_MATERIAL SHOWN_
◆ ◆ ◆ ◆ ◆

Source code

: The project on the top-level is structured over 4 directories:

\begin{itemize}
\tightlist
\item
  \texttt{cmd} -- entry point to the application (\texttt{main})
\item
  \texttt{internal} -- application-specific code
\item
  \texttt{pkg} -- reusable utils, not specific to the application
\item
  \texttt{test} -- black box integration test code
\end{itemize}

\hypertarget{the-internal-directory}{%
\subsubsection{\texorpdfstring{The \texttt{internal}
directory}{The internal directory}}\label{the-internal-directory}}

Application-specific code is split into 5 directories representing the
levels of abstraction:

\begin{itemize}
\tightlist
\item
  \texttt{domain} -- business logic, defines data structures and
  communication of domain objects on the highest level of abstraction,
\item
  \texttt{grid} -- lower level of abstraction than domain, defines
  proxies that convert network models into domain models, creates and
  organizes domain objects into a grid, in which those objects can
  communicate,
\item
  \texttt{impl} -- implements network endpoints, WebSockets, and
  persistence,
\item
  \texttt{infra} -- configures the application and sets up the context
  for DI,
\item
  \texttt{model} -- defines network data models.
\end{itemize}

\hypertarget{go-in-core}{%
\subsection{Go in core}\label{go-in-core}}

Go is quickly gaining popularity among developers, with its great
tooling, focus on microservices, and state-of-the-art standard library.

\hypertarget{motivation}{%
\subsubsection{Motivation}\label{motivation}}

◆ ◆ ◆ ◆ ◆

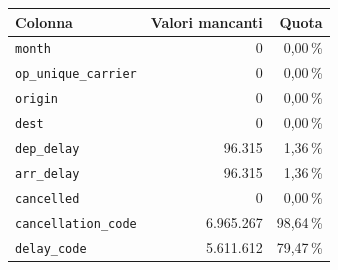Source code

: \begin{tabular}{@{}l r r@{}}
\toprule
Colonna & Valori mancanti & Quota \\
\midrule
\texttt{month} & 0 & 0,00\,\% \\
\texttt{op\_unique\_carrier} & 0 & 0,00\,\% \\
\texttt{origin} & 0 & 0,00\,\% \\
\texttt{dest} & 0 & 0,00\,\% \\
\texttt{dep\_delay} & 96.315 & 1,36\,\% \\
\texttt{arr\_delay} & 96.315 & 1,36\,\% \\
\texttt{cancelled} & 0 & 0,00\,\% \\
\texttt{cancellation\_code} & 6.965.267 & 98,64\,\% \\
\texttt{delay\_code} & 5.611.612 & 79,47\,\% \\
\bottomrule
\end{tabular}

◆ ◆ ◆ ◆ ◆

_WORK TO COMPLETE_
Among the entries above, which lines include "domain"? List them all.

_EXERCISE RESULT_
  \texttt{domain} -- business logic, defines data structures and
  communication of domain objects on the highest level of abstraction,
  \texttt{grid} -- lower level of abstraction than domain, defines
  proxies that convert network models into domain models, creates and
  organizes domain objects into a grid, in which those objects can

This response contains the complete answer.